__WORK REQUIRED__. The word "failed" occurs in some lines of the listing. Copy those lines.

⁂

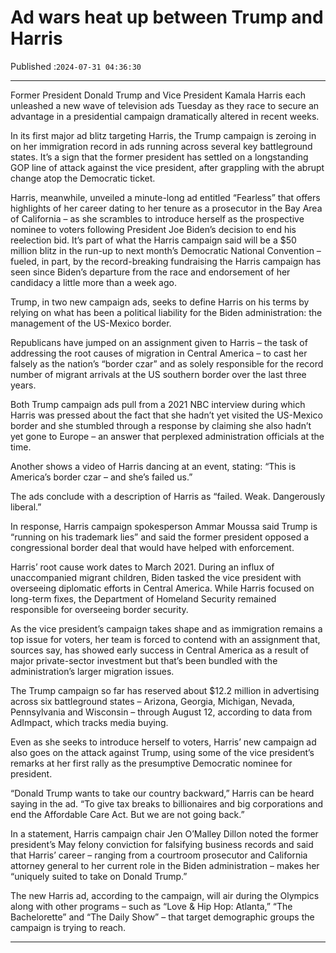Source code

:# Ad wars heat up between Trump and Harris

Published :`2024-07-31 04:36:30`

---

Former President Donald Trump and Vice President Kamala Harris each unleashed a new wave of television ads Tuesday as they race to secure an advantage in a presidential campaign dramatically altered in recent weeks.

In its first major ad blitz targeting Harris, the Trump campaign is zeroing in on her immigration record in ads running across several key battleground states. It’s a sign that the former president has settled on a longstanding GOP line of attack against the vice president, after grappling with the abrupt change atop the Democratic ticket.

Harris, meanwhile, unveiled a minute-long ad entitled “Fearless” that offers highlights of her career dating to her tenure as a prosecutor in the Bay Area of California – as she scrambles to introduce herself as the prospective nominee to voters following President Joe Biden’s decision to end his reelection bid. It’s part of what the Harris campaign said will be a $50 million blitz in the run-up to next month’s Democratic National Convention – fueled, in part, by the record-breaking fundraising the Harris campaign has seen since Biden’s departure from the race and endorsement of her candidacy a little more than a week ago.

Trump, in two new campaign ads, seeks to define Harris on his terms by relying on what has been a political liability for the Biden administration: the management of the US-Mexico border.

Republicans have jumped on an assignment given to Harris – the task of addressing the root causes of migration in Central America – to cast her falsely as the nation’s “border czar” and as solely responsible for the record number of migrant arrivals at the US southern border over the last three years.

Both Trump campaign ads pull from a 2021 NBC interview during which Harris was pressed about the fact that she hadn’t yet visited the US-Mexico border and she stumbled through a response by claiming she also hadn’t yet gone to Europe – an answer that perplexed administration officials at the time.

Another shows a video of Harris dancing at an event, stating: “This is America’s border czar – and she’s failed us.”

The ads conclude with a description of Harris as “failed. Weak. Dangerously liberal.”

In response, Harris campaign spokesperson Ammar Moussa said Trump is “running on his trademark lies” and said the former president opposed a congressional border deal that would have helped with enforcement.

Harris’ root cause work dates to March 2021. During an influx of unaccompanied migrant children, Biden tasked the vice president with overseeing diplomatic efforts in Central America. While Harris focused on long-term fixes, the Department of Homeland Security remained responsible for overseeing border security.

As the vice president’s campaign takes shape and as immigration remains a top issue for voters, her team is forced to contend with an assignment that, sources say, has showed early success in Central America as a result of major private-sector investment but that’s been bundled with the administration’s larger migration issues.

The Trump campaign so far has reserved about $12.2 million in advertising across six battleground states – Arizona, Georgia, Michigan, Nevada, Pennsylvania and Wisconsin – through August 12, according to data from AdImpact, which tracks media buying.

Even as she seeks to introduce herself to voters, Harris’ new campaign ad also goes on the attack against Trump, using some of the vice president’s remarks at her first rally as the presumptive Democratic nominee for president.

“Donald Trump wants to take our country backward,” Harris can be heard saying in the ad. “To give tax breaks to billionaires and big corporations and end the Affordable Care Act. But we are not going back.”

In a statement, Harris campaign chair Jen O’Malley Dillon noted the former president’s May felony conviction for falsifying business records and said that Harris’ career – ranging from a courtroom prosecutor and California attorney general to her current role in the Biden administration – makes her “uniquely suited to take on Donald Trump.”

The new Harris ad, according to the campaign, will air during the Olympics along with other programs – such as “Love & Hip Hop: Atlanta,” “The Bachelorette” and “The Daily Show” – that target demographic groups the campaign is trying to reach.

---

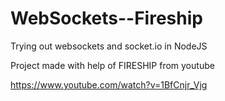 # WebSockets--Fireship
Trying out websockets and socket.io in NodeJS 

Project made with help of FIRESHIP from youtube

https://www.youtube.com/watch?v=1BfCnjr_Vjg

⁂

__ANSWER TO THIS PROBLEM__.
Another shows a video of Harris dancing at an event, stating: “This is America’s border czar – and she’s failed us.”
The ads conclude with a description of Harris as “failed. Weak. Dangerously liberal.”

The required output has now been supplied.